しかし、開国後、さらには文明開化を目指す時代、「憲法」を制定し、国際社会で西洋諸国と対等の地位を確保しようとする時代にあっては、「広い社会」についての認識も当然変わってくるだろう。「中外」は「広い社会全体」を意味する語だったので、その意味する具体的な領域が、国内から国際社会へと移っていったということはありうることだろう。佐藤さんが示しているように、明治天皇の詔勅の多くにおいて、「中外」が「国中と国外」、つまりは国際社会を意味しているのは、そのような変化に対応したものなのではないだろうか。
儒学者的な相貌が目立つ元田永孚(もとだ・ながさね)はこのような変化に疎(うと)かったと思われるが、教育勅語の他の関係者の中にはこうした変化を十分に理解していた人々もいたことだろう。西洋の事情によく通じていた井上毅などはその一人だ。
教育勅語の「中外」が「国中と国外」に解されることは、1890年段階でも予想できたのではないかと思われる。そのような時代情勢になっていたからこそ、井上哲次郎の解釈が通用することになったのではないだろうか。
以上、「中外」の語義の変遷という論点を導入すると、私の理解と佐藤さんの理解を近づけることができるのではないかという展望を述べた。
▽2 GHQの宗教をめぐる占領政策と「国家神道」理解
GHQの宗教をめぐる占領政策の中心には、日本にアメリカが信じているような形での信教の自由を実現させ、それによって日本人の間にキリスト教を初めとして、人類の進歩に資するような宗教が広まるようにするということがあった。これを妨げていたのが、特定宗教が国家と結びつくこと、つまり「国家神道」だというのが、神道指令の規定にある宗教理解、「国家神道」理解だ。宗教的マイノリティとしてヨーロッパから逃れてきて、純粋な信仰に基づく理想の天地を造ろうとした先祖をもつ国にふさわしい発想だろう。

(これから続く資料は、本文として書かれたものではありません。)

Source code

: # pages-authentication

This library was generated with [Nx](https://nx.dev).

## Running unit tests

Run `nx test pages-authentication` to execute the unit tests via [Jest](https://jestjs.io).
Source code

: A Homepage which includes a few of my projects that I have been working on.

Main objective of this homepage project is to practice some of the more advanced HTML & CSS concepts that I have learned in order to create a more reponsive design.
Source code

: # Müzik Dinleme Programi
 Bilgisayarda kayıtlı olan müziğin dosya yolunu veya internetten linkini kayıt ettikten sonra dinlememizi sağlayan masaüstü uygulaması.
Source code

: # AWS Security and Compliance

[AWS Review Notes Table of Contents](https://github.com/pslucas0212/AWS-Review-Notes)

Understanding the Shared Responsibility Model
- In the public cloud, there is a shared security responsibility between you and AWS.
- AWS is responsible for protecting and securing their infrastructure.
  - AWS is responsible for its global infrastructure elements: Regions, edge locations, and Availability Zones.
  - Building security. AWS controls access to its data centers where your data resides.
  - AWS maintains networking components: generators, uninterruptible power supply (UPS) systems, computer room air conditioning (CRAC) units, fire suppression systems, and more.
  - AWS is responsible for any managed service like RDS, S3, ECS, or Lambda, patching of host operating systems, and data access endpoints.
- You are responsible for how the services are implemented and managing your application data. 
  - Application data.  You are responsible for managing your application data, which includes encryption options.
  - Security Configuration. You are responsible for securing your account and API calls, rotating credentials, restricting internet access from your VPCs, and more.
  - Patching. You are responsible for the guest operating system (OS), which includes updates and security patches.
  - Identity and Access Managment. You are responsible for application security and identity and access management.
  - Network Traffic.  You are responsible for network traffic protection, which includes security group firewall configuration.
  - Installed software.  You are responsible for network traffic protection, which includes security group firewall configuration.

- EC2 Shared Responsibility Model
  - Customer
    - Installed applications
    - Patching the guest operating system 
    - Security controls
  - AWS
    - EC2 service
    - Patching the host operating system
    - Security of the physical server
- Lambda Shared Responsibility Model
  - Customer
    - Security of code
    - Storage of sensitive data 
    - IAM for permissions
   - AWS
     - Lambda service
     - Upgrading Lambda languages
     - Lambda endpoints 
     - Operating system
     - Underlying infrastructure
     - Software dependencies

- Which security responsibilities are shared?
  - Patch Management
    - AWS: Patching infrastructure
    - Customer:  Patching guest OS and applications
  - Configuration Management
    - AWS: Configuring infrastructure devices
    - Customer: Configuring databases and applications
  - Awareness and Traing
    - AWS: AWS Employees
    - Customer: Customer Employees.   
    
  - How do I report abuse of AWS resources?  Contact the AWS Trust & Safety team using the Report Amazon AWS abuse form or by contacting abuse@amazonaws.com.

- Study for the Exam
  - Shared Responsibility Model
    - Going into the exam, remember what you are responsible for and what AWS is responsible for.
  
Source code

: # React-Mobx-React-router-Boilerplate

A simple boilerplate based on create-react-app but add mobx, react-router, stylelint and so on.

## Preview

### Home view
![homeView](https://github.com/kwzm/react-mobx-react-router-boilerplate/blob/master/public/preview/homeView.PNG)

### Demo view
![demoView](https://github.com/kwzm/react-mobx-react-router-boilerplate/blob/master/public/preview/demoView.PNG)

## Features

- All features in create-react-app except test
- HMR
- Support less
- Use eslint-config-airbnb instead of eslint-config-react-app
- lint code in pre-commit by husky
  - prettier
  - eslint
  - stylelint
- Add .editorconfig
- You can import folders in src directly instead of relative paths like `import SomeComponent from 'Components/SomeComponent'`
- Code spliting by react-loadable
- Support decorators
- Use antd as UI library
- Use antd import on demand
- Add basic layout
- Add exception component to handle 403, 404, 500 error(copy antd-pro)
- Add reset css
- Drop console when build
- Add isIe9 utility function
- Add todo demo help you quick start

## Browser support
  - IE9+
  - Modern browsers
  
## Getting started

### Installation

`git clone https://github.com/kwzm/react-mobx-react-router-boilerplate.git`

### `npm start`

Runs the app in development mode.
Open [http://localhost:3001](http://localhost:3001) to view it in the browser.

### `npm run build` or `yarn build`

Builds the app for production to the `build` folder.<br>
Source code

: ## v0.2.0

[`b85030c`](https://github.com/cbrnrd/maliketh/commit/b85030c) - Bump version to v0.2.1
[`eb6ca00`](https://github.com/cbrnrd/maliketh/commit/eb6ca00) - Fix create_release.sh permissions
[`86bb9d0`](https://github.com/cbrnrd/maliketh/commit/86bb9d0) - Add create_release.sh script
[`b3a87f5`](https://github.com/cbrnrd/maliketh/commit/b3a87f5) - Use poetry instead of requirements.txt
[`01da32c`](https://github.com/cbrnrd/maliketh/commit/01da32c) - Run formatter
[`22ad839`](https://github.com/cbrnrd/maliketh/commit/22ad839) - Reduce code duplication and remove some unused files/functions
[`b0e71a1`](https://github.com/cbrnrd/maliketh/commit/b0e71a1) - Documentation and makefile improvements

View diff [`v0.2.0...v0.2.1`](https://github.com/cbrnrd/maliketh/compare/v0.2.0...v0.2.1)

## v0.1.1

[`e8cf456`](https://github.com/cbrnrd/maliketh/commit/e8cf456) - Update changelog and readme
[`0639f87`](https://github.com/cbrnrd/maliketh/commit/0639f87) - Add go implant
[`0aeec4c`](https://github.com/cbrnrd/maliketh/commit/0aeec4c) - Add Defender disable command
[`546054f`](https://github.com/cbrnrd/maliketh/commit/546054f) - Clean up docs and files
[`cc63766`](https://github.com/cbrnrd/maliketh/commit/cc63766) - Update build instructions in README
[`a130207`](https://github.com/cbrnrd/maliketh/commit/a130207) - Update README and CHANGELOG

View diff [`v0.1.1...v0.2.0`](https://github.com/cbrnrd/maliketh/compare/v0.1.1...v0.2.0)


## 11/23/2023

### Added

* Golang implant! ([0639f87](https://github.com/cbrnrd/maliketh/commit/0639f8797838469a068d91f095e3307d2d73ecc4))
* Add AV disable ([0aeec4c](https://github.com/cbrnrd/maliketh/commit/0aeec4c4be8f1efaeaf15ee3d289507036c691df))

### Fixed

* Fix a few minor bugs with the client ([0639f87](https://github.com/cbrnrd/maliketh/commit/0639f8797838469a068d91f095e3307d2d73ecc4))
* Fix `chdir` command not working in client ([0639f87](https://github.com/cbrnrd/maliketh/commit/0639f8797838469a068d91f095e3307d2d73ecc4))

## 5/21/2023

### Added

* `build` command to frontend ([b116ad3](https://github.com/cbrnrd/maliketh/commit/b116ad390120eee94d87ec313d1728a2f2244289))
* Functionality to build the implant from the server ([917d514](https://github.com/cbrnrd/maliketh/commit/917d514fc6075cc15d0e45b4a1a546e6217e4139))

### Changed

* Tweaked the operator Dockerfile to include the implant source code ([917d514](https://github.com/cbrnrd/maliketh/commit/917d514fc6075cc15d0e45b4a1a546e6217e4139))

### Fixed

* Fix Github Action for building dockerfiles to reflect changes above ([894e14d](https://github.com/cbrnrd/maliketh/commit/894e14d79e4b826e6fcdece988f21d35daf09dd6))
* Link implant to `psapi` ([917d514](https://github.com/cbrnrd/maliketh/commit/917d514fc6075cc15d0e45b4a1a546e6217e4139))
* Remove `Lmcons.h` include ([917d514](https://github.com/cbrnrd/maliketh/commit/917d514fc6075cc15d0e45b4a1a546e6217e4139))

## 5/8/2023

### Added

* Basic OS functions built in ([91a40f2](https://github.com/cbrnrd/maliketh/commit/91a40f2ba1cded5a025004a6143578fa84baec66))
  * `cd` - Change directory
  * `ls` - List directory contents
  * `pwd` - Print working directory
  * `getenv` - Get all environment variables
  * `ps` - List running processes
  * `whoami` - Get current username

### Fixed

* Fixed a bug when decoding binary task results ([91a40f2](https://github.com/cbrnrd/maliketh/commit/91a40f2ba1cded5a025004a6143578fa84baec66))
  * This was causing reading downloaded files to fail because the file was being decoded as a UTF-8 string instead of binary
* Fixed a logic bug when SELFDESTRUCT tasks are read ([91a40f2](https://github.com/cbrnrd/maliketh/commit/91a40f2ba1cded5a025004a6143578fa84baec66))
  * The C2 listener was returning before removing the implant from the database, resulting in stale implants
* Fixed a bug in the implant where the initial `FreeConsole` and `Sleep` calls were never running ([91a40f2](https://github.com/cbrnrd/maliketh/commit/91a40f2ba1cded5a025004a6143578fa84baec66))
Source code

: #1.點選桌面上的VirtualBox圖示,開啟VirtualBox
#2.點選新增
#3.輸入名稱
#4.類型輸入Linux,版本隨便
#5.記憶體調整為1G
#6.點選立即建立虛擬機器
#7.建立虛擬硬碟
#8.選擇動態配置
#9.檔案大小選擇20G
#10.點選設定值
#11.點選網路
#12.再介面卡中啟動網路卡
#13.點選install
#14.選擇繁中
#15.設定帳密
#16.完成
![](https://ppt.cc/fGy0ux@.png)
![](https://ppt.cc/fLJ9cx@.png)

加えて、軍国主義や超国家主義の「イデオロギー」が本来の神道を歪めてしまったので、そのようなイデオロギーを排除して、神道が本来の宗教性を発揮できるようにするということも加わっていた。ウッダードが「国体のカルト」というのも、そのようなイデオロギーを指している。これは神社神道や皇室祭祀そのものを指したものではない。「世界征服思想」は排除されるべきものだったが、それは神道本来のものではなく、イデオロギーの悪影響によるものだというのが、GHQの立場だ。
GHQの決定の背後には、さまざまなアメリカ側の意見があったが、マッカーサーを初めとして、ある程度日本の伝統文化を尊び、安定した占領統治を行うことで、共産主義から日本とアジアを守りたいという考え方は強かった。共産主義に対して、キリスト教だけでなく、仏教、神道初め、日本の諸宗教もまた守るべきものと考える人々が少なくなかった。このあたりは、井門富二夫編『占領と日本宗教』はじめ、多くの研究成果があるが、まだまだ研究を深めていかなければならないところだろう。
GHQがもっぱら日本の精神文化の解体をねらったという考えは、私には受け入れにくいものだが、私自身の勉強が足りないという佐藤さんのお叱りは心して受け止め、さらに研鑽(けんさん)していきたいと考える。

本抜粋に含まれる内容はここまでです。